Using the entries below, write out the line with "rebuild from source", the line with "### Models not installed", and every line in between, exactly as each is written.

**Source information:**
%%
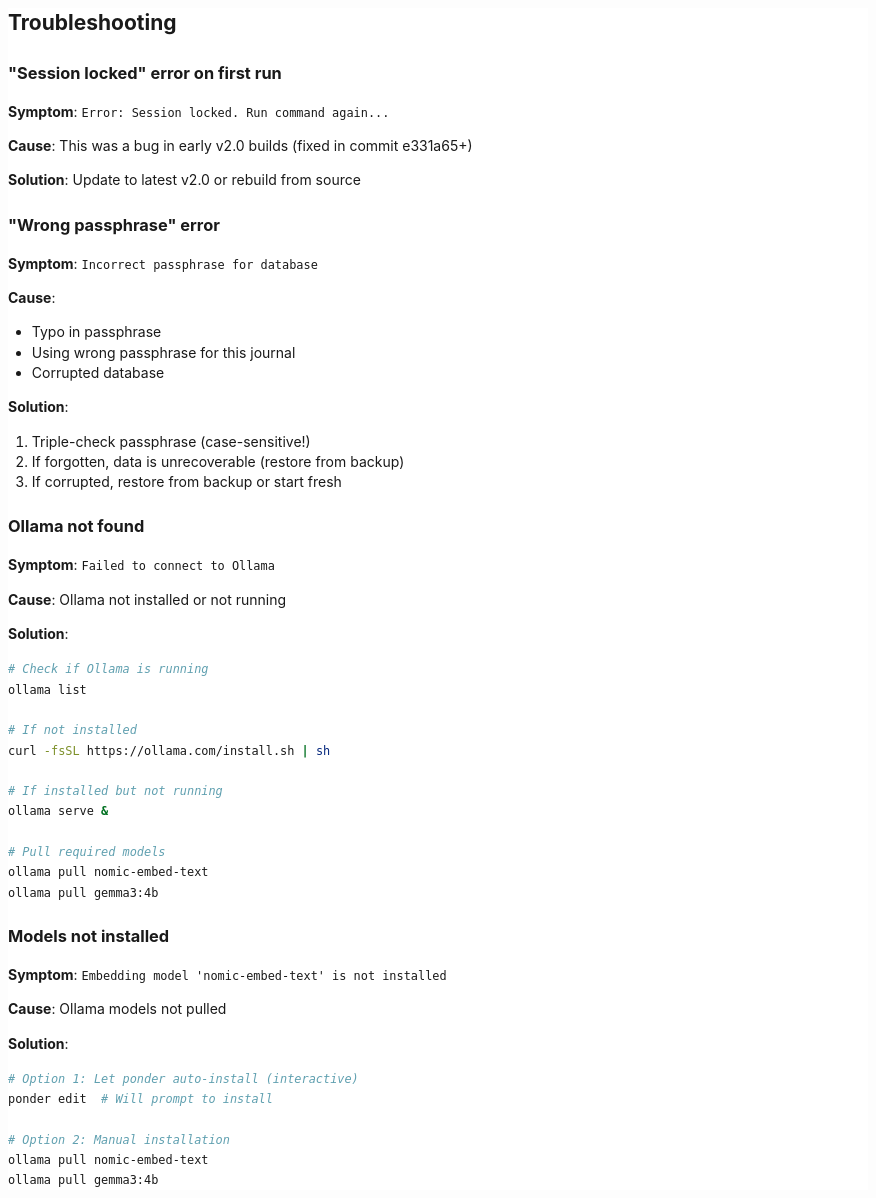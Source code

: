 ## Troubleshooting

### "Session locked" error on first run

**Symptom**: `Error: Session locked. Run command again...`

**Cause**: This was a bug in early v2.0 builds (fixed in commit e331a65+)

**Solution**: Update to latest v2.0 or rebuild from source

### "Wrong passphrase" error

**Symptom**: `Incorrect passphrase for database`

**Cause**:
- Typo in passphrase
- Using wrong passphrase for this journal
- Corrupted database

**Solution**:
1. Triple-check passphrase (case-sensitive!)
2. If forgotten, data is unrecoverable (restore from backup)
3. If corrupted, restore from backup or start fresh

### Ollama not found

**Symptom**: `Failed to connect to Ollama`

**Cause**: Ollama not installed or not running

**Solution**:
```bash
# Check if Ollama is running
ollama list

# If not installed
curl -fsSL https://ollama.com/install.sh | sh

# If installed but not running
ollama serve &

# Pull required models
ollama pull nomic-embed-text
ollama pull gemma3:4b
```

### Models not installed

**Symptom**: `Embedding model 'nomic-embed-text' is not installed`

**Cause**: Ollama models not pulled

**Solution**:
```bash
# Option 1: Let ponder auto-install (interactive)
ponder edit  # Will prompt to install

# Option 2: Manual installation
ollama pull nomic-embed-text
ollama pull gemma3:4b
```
%%
%%
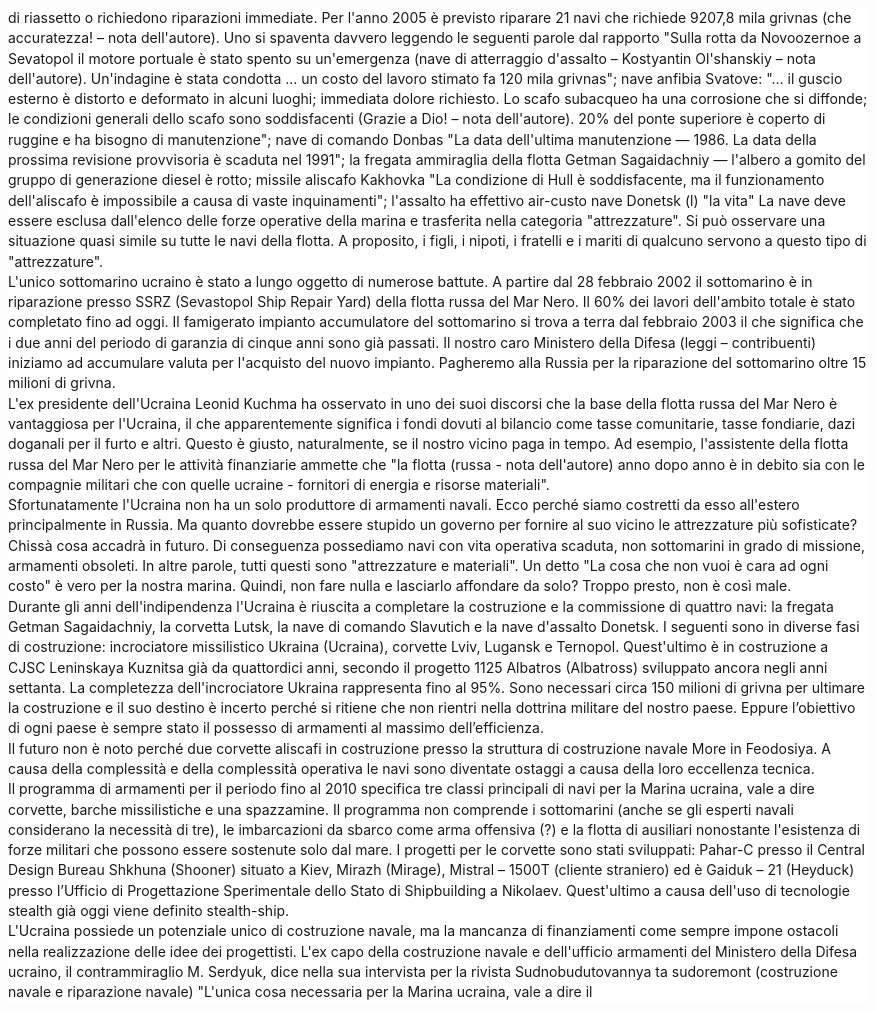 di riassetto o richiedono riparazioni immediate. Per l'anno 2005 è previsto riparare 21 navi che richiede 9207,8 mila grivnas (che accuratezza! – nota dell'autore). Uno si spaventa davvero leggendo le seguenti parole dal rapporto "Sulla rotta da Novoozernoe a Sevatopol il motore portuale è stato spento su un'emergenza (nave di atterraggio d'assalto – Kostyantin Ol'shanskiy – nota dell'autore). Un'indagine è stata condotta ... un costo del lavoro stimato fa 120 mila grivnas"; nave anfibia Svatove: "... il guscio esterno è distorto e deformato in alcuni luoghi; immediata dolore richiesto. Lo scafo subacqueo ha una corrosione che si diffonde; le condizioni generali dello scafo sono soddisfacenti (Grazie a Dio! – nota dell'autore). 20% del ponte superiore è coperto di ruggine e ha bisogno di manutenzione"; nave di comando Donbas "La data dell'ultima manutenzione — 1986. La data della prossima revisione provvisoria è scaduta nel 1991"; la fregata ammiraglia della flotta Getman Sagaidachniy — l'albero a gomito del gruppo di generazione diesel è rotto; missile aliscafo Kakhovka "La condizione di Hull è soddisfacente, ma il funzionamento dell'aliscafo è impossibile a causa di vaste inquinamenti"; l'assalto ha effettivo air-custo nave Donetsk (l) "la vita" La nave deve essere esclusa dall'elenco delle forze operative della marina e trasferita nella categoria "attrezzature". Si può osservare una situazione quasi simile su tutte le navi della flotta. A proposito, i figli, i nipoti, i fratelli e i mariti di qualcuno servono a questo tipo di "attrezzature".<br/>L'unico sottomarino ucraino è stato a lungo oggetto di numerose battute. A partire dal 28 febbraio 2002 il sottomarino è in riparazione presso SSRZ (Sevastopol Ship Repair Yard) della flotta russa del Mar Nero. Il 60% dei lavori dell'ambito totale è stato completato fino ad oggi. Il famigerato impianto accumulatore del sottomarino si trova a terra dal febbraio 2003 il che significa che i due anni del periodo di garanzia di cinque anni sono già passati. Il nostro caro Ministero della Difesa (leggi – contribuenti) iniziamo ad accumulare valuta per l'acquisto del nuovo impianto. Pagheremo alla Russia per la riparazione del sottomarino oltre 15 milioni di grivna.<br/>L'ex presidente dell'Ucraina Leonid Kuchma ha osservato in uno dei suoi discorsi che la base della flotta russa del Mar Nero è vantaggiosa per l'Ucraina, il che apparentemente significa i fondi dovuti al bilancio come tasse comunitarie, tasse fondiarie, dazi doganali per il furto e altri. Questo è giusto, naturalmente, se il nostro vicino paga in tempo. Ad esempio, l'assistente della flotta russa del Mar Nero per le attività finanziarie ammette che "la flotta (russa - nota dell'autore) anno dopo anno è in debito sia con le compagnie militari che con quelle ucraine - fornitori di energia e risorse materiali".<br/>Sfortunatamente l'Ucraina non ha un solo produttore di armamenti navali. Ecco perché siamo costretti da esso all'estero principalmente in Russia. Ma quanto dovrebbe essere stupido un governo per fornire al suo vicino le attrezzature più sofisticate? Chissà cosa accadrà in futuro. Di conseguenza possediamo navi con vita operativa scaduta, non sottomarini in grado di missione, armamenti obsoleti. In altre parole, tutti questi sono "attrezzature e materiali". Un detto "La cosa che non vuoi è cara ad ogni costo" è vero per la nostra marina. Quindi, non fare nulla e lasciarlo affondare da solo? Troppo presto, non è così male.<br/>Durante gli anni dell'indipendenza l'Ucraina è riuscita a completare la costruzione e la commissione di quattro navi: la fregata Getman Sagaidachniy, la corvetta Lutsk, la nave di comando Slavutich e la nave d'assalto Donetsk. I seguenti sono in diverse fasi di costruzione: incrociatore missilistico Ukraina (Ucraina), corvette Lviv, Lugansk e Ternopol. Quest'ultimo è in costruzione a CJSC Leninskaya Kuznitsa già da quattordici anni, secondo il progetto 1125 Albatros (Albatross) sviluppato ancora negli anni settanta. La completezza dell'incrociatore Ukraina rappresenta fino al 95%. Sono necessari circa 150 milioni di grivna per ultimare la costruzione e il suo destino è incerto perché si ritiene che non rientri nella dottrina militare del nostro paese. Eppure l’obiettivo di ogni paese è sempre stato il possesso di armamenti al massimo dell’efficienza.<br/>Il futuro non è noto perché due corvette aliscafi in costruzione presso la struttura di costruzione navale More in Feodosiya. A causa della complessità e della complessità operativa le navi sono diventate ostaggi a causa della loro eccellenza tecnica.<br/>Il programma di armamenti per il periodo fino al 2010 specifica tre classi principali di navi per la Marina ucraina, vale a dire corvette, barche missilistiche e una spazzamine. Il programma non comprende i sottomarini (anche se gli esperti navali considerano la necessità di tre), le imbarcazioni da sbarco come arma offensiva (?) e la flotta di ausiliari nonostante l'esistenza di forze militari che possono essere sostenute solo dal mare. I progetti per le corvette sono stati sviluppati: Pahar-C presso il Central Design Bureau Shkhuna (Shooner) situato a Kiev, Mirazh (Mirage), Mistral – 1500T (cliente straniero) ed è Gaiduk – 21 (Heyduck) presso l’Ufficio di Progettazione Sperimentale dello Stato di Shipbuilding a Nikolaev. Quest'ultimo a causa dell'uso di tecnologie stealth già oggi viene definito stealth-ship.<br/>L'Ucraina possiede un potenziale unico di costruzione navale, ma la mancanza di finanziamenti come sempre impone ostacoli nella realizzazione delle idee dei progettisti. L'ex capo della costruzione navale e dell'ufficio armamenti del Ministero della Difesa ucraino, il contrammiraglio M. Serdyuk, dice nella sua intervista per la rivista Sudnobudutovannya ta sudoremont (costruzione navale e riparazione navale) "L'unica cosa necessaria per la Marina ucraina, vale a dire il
%%
**Solution:**
**Solution**: Update to latest v2.0 or rebuild from source

### "Wrong passphrase" error

**Symptom**: `Incorrect passphrase for database`

**Cause**:
- Typo in passphrase
- Using wrong passphrase for this journal
- Corrupted database

**Solution**:
1. Triple-check passphrase (case-sensitive!)
2. If forgotten, data is unrecoverable (restore from backup)
3. If corrupted, restore from backup or start fresh

### Ollama not found

**Symptom**: `Failed to connect to Ollama`

**Cause**: Ollama not installed or not running

**Solution**:
```bash
# Check if Ollama is running
ollama list

# If not installed
curl -fsSL https://ollama.com/install.sh | sh

# If installed but not running
ollama serve &

# Pull required models
ollama pull nomic-embed-text
ollama pull gemma3:4b
```

### Models not installed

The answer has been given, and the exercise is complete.